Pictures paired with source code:

◆ ◆ ◆ ◆ ◆ ◆ ◆

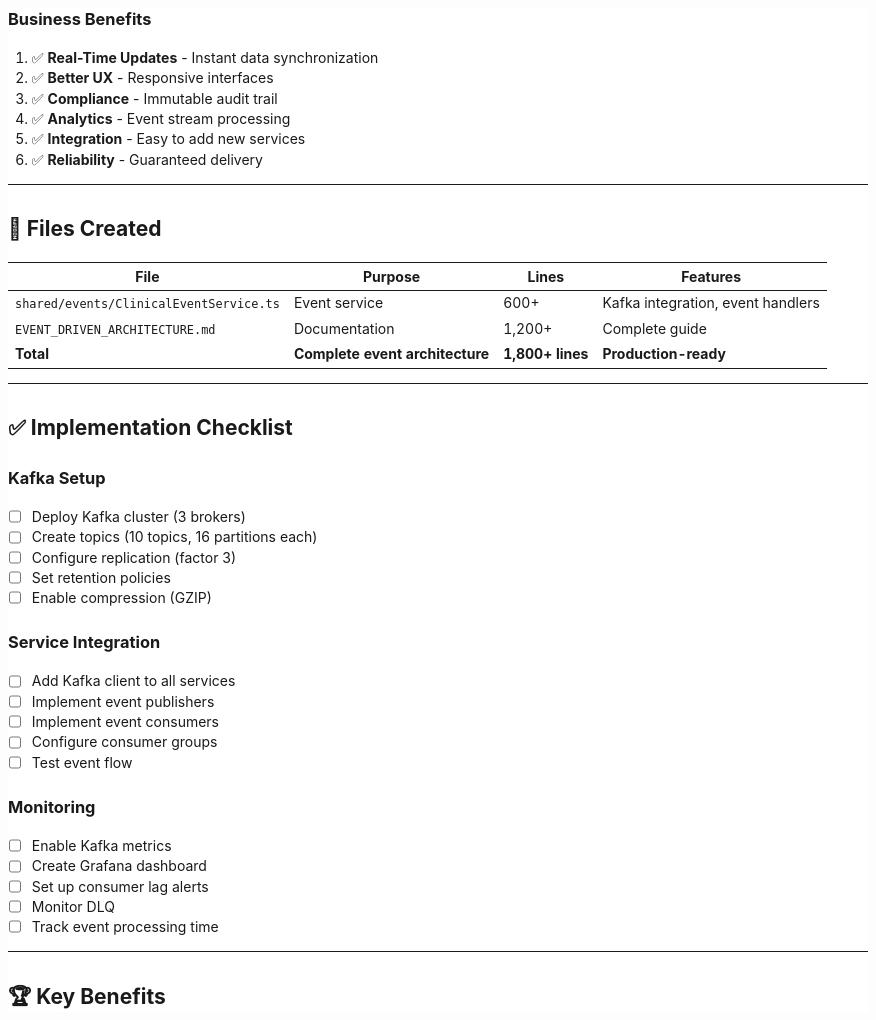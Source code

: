 ### **Business Benefits**

1. ✅ **Real-Time Updates** - Instant data synchronization
2. ✅ **Better UX** - Responsive interfaces
3. ✅ **Compliance** - Immutable audit trail
4. ✅ **Analytics** - Event stream processing
5. ✅ **Integration** - Easy to add new services
6. ✅ **Reliability** - Guaranteed delivery

---

## **📁 Files Created**

| File | Purpose | Lines | Features |
|------|---------|-------|----------|
| `shared/events/ClinicalEventService.ts` | Event service | 600+ | Kafka integration, event handlers |
| `EVENT_DRIVEN_ARCHITECTURE.md` | Documentation | 1,200+ | Complete guide |
| **Total** | **Complete event architecture** | **1,800+ lines** | **Production-ready** |

---

## **✅ Implementation Checklist**

### **Kafka Setup**
- [ ] Deploy Kafka cluster (3 brokers)
- [ ] Create topics (10 topics, 16 partitions each)
- [ ] Configure replication (factor 3)
- [ ] Set retention policies
- [ ] Enable compression (GZIP)

### **Service Integration**
- [ ] Add Kafka client to all services
- [ ] Implement event publishers
- [ ] Implement event consumers
- [ ] Configure consumer groups
- [ ] Test event flow

### **Monitoring**
- [ ] Enable Kafka metrics
- [ ] Create Grafana dashboard
- [ ] Set up consumer lag alerts
- [ ] Monitor DLQ
- [ ] Track event processing time

---

## **🏆 Key Benefits**
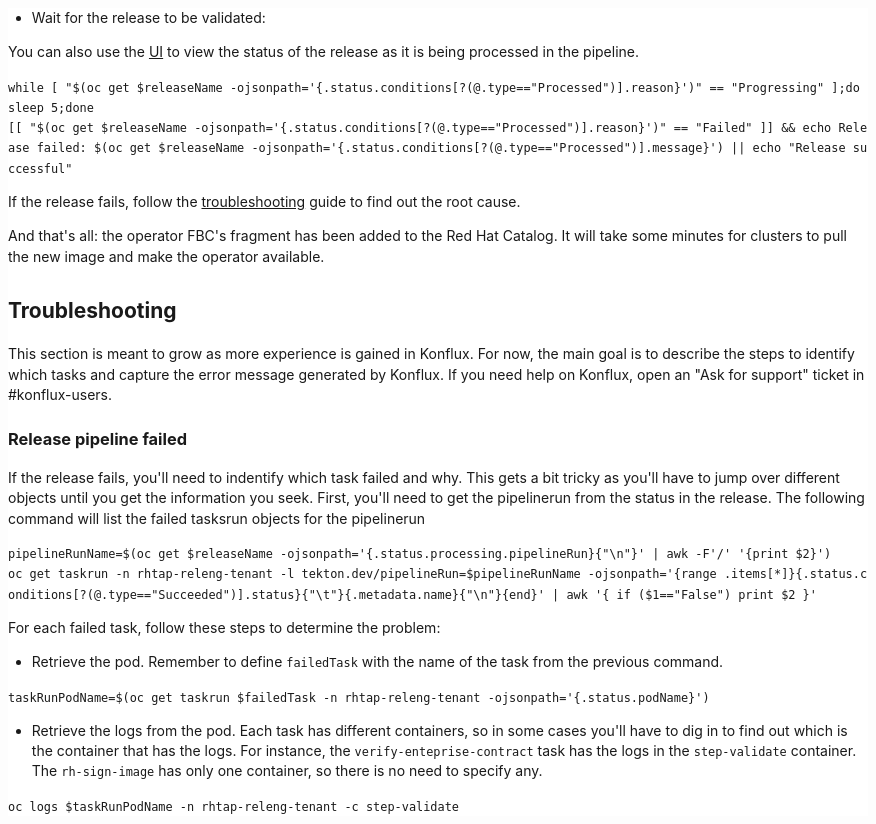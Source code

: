 
  * Wait for the release to be validated:

  You can also use the [UI](https://console.redhat.com/application-pipeline/workspaces/orchestrator-releng/applications/helm-operator/releases) to view the status of the release as it is being processed in the pipeline.
  ```console
  while [ "$(oc get $releaseName -ojsonpath='{.status.conditions[?(@.type=="Processed")].reason}')" == "Progressing" ];do sleep 5;done
  [[ "$(oc get $releaseName -ojsonpath='{.status.conditions[?(@.type=="Processed")].reason}')" == "Failed" ]] && echo Release failed: $(oc get $releaseName -ojsonpath='{.status.conditions[?(@.type=="Processed")].message}') || echo "Release successful"
  ```

  If the release fails, follow the [troubleshooting](#release-pipeline-failed) guide to find out the root cause.

  And that's all: the operator FBC's fragment has been added to the Red Hat Catalog. It will take some minutes for clusters to pull the new image and make the operator available.

## Troubleshooting
This section is meant to grow as more experience is gained in Konflux. For now, the main goal is to describe the steps to identify which tasks and capture the error message generated by Konflux. If you need help on Konflux, open an "Ask for support" ticket in #konflux-users.

### Release pipeline failed

If the release fails, you'll need to indentify which task failed and why. This gets a bit tricky as you'll have to jump over different objects until you get the information you seek. First, you'll need to get the pipelinerun from the status in the release. The following command will list the failed tasksrun objects for the pipelinerun

```console
pipelineRunName=$(oc get $releaseName -ojsonpath='{.status.processing.pipelineRun}{"\n"}' | awk -F'/' '{print $2}')
oc get taskrun -n rhtap-releng-tenant -l tekton.dev/pipelineRun=$pipelineRunName -ojsonpath='{range .items[*]}{.status.conditions[?(@.type=="Succeeded")].status}{"\t"}{.metadata.name}{"\n"}{end}' | awk '{ if ($1=="False") print $2 }'
```

For each failed task, follow these steps to determine the problem:

* Retrieve the pod. Remember to define `failedTask` with the name of the task from the previous command.
```console
taskRunPodName=$(oc get taskrun $failedTask -n rhtap-releng-tenant -ojsonpath='{.status.podName}')
```

* Retrieve the logs from the pod. Each task has different containers, so in some cases you'll have to dig in to find out which is the container that has the logs. For instance, the `verify-enteprise-contract` task has the logs in the `step-validate` container. The `rh-sign-image` has only one container, so there is no need to specify any.

```console
oc logs $taskRunPodName -n rhtap-releng-tenant -c step-validate
```
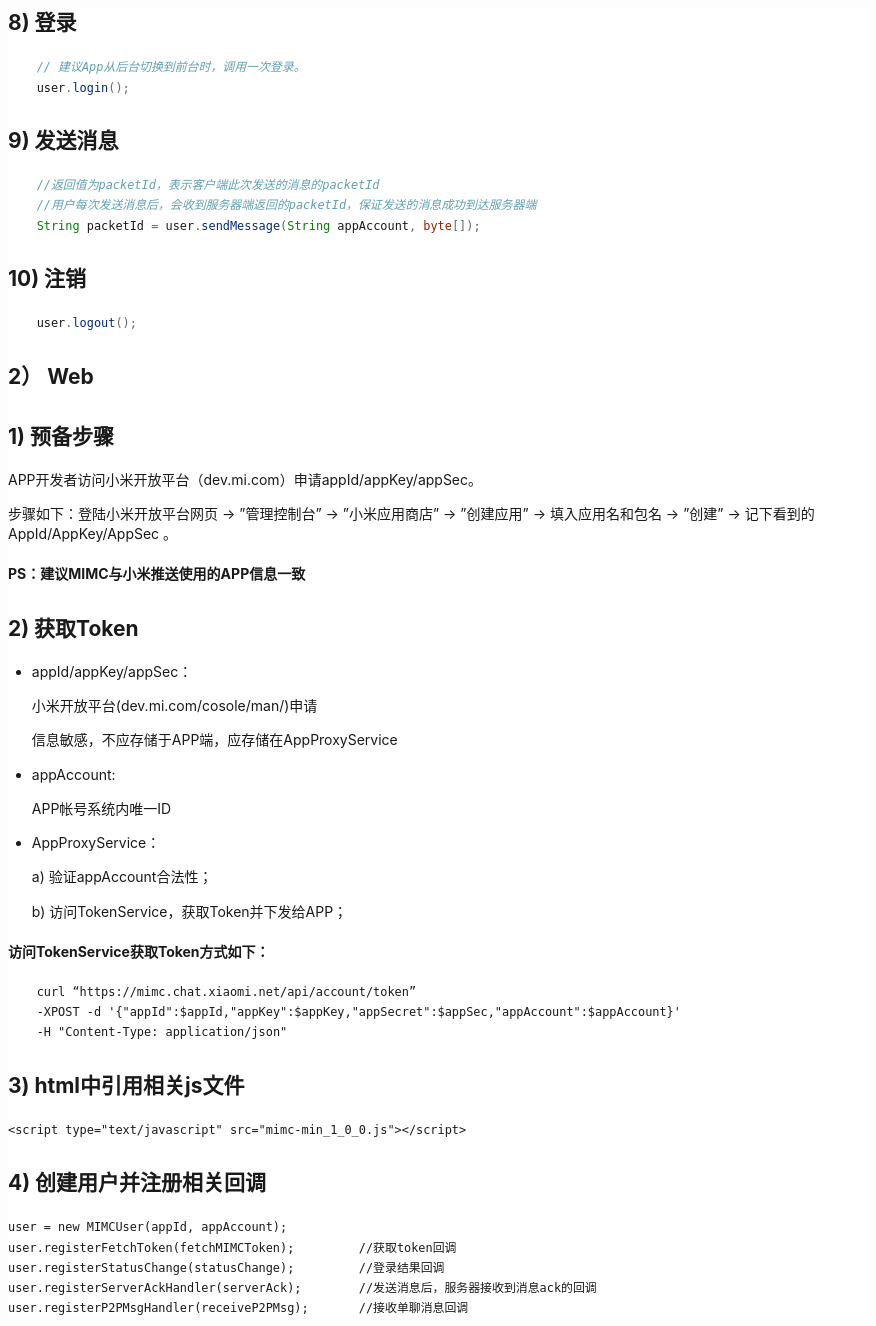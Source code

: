 ## 8) 登录

``` java 
    // 建议App从后台切换到前台时，调用一次登录。
    user.login();
```
		
## 9) 发送消息

``` java 
    //返回值为packetId，表示客户端此次发送的消息的packetId
    //用户每次发送消息后，会收到服务器端返回的packetId，保证发送的消息成功到达服务器端   
    String packetId = user.sendMessage(String appAccount, byte[]); 
```

## 10) 注销

``` java 
    user.logout();
```

## 2） Web


## 1) 预备步骤

APP开发者访问小米开放平台（dev.mi.com）申请appId/appKey/appSec。

步骤如下：登陆小米开放平台网页 -> ”管理控制台” -> ”小米应用商店” -> ”创建应用” -> 填入应用名和包名 -> ”创建” -> 记下看到的AppId/AppKey/AppSec 。

 #### PS：建议MIMC与小米推送使用的APP信息一致

## 2) 获取Token


+ appId/appKey/appSec：

  小米开放平台(dev.mi.com/cosole/man/)申请
  
  信息敏感，不应存储于APP端，应存储在AppProxyService
  
+ appAccount:

  APP帐号系统内唯一ID
  
+ AppProxyService：

  a) 验证appAccount合法性；
  
  b) 访问TokenService，获取Token并下发给APP；
  
#### 访问TokenService获取Token方式如下：
```
    curl “https://mimc.chat.xiaomi.net/api/account/token”
    -XPOST -d '{"appId":$appId,"appKey":$appKey,"appSecret":$appSec,"appAccount":$appAccount}' 
    -H "Content-Type: application/json"
```
## 3) html中引用相关js文件
    <script type="text/javascript" src="mimc-min_1_0_0.js"></script>
## 4) 创建用户并注册相关回调
    user = new MIMCUser(appId, appAccount);
    user.registerFetchToken(fetchMIMCToken);         //获取token回调
    user.registerStatusChange(statusChange);         //登录结果回调
    user.registerServerAckHandler(serverAck);        //发送消息后，服务器接收到消息ack的回调
	user.registerP2PMsgHandler(receiveP2PMsg);       //接收单聊消息回调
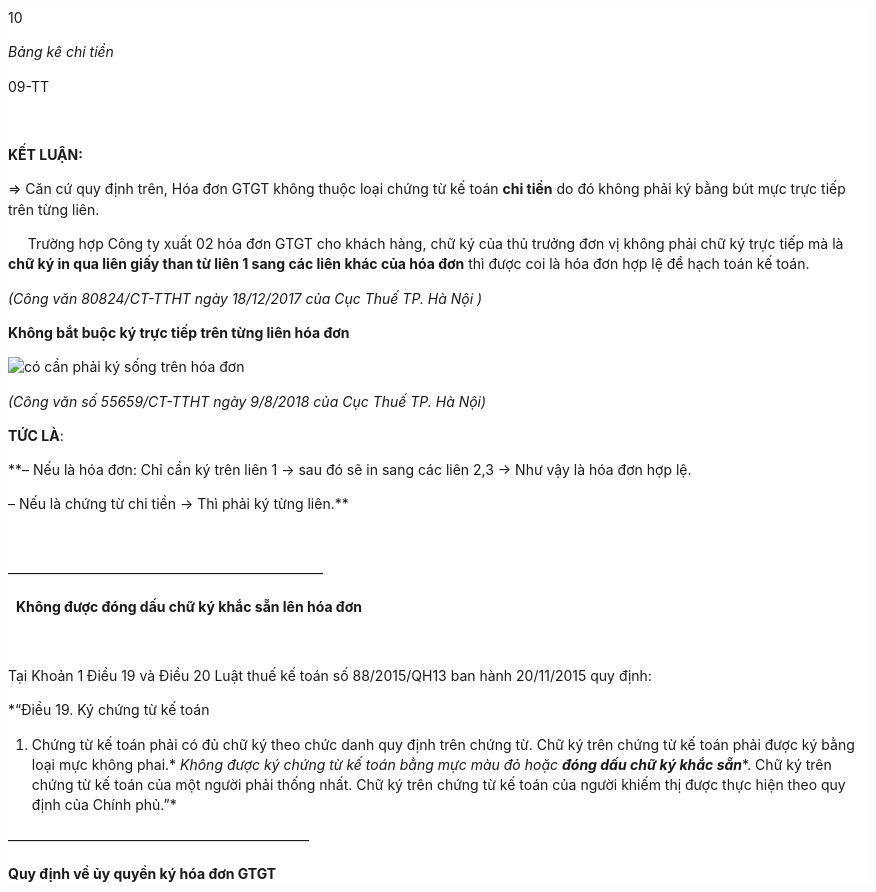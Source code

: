 

10

*Bảng kê chi* *tiền*

09-TT



   

**KẾT LUẬN:**  

=> Căn cứ quy định trên, Hóa đơn GTGT không thuộc loại chứng từ kế toán **chi tiền** do đó không phải ký bằng bút mực trực tiếp trên từng liên.  

     Trường hợp Công ty xuất 02 hóa đơn GTGT cho khách hàng, chữ ký của thủ trưởng đơn vị không phải chữ ký trực tiếp mà là **chữ ký in qua liên giấy than từ liên 1 sang các liên khác của hóa đơn** thì được coi là hóa đơn hợp lệ để hạch toán kế toán.



*(Công văn 80824/CT-TTHT ngày 18/12/2017 của Cục Thuế TP. Hà Nội )*
   

**Không bắt buộc ký trực tiếp trên từng liên hóa đơn**


![có cần phải ký sống trên hóa đơn](https://hddtvn.com/wp-content/uploads/2021/01/co-can-phai-ky-song-tren-hoa-don.png "có cần phải ký sống trên hóa đơn") 



*(Công văn số 55659/CT-TTHT ngày 9/8/2018 của Cục Thuế TP. Hà Nội)*
   

**TỨC LÀ**: 



**– Nếu là hóa đơn: Chỉ cần ký trên liên 1 -> sau đó sẽ in sang các liên 2,3 -> Như vậy là hóa đơn hợp lệ.  

 – Nếu là chứng từ chi tiền -> Thì phải ký từng liên.**

   

 ——————————————————————–  

  
**Không được đóng dấu chữ ký khắc sẵn lên hóa đơn**  

   

Tại Khoản 1 Điều 19 và Điều 20 Luật thuế kế toán số 88/2015/QH13 ban hành 20/11/2015 quy định:


*“Điều 19. Ký chứng từ kế toán  

1. Chứng từ kế toán phải có đủ chữ ký theo chức danh quy định trên chứng từ. Chữ ký trên chứng từ kế toán phải được ký bằng loại mực không phai.* *Không được* *ký chứng từ kế toán bằng mực màu đỏ hoặc* ***đóng dấu chữ ký khắc sẵn****. Chữ ký trên chứng từ kế toán của một người phải thống nhất. Chữ ký trên chứng từ kế toán của người khiếm thị được thực hiện theo quy định của Chính phủ.”*



—————————————————————–
   

**Quy định về ủy quyền ký hóa đơn GTGT**  

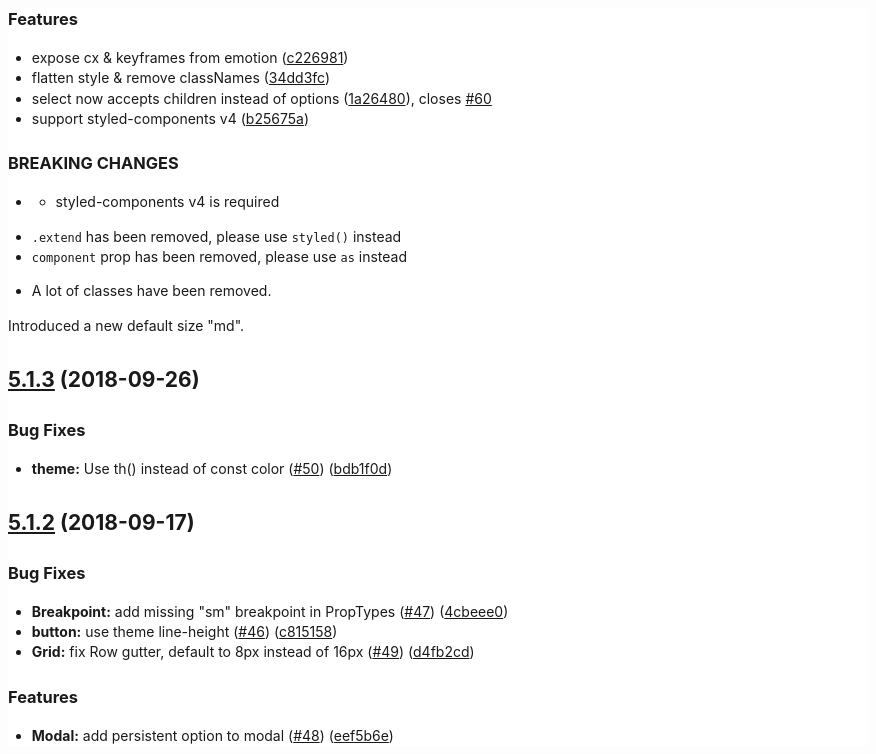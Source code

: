 
### Features

* expose cx & keyframes from emotion ([c226981](https://github.com/smooth-code/smooth-ui/commit/c226981))
* flatten style & remove classNames ([34dd3fc](https://github.com/smooth-code/smooth-ui/commit/34dd3fc))
* select now accepts children instead of options ([1a26480](https://github.com/smooth-code/smooth-ui/commit/1a26480)), closes [#60](https://github.com/smooth-code/smooth-ui/issues/60)
* support styled-components v4 ([b25675a](https://github.com/smooth-code/smooth-ui/commit/b25675a))


### BREAKING CHANGES

* - styled-components v4 is required
- `.extend` has been removed, please use `styled()` instead
- `component` prop has been removed, please use `as` instead
* A lot of classes have been removed.

Introduced a new default size "md".





<a name="5.1.3"></a>
## [5.1.3](https://github.com/smooth-code/smooth-ui/compare/v5.1.2...v5.1.3) (2018-09-26)


### Bug Fixes

* **theme:** Use th() instead of const color ([#50](https://github.com/smooth-code/smooth-ui/issues/50)) ([bdb1f0d](https://github.com/smooth-code/smooth-ui/commit/bdb1f0d))





<a name="5.1.2"></a>
## [5.1.2](https://github.com/smooth-code/smooth-ui/compare/v5.1.1...v5.1.2) (2018-09-17)


### Bug Fixes

* **Breakpoint:** add missing "sm" breakpoint in PropTypes ([#47](https://github.com/smooth-code/smooth-ui/issues/47)) ([4cbeee0](https://github.com/smooth-code/smooth-ui/commit/4cbeee0))
* **button:** use theme line-height ([#46](https://github.com/smooth-code/smooth-ui/issues/46)) ([c815158](https://github.com/smooth-code/smooth-ui/commit/c815158))
* **Grid:** fix Row gutter, default to 8px instead of 16px ([#49](https://github.com/smooth-code/smooth-ui/issues/49)) ([d4fb2cd](https://github.com/smooth-code/smooth-ui/commit/d4fb2cd))


### Features

* **Modal:** add persistent option to modal ([#48](https://github.com/smooth-code/smooth-ui/issues/48)) ([eef5b6e](https://github.com/smooth-code/smooth-ui/commit/eef5b6e))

◆ ◆ ◆ ◆ ◆ ◆ ◆

Only one stretch of the records above is wanted: the lines between the one holding "2. ✅ **Better UX** - Responsive interfaces" and the one holding "- [ ] Create topics", inclusive, reproduced exactly.

**Exercise result:**
2. ✅ **Better UX** - Responsive interfaces
3. ✅ **Compliance** - Immutable audit trail
4. ✅ **Analytics** - Event stream processing
5. ✅ **Integration** - Easy to add new services
6. ✅ **Reliability** - Guaranteed delivery

---

## **📁 Files Created**

| File | Purpose | Lines | Features |
|------|---------|-------|----------|
| `shared/events/ClinicalEventService.ts` | Event service | 600+ | Kafka integration, event handlers |
| `EVENT_DRIVEN_ARCHITECTURE.md` | Documentation | 1,200+ | Complete guide |
| **Total** | **Complete event architecture** | **1,800+ lines** | **Production-ready** |

---

## **✅ Implementation Checklist**

### **Kafka Setup**
- [ ] Deploy Kafka cluster (3 brokers)
- [ ] Create topics (10 topics, 16 partitions each)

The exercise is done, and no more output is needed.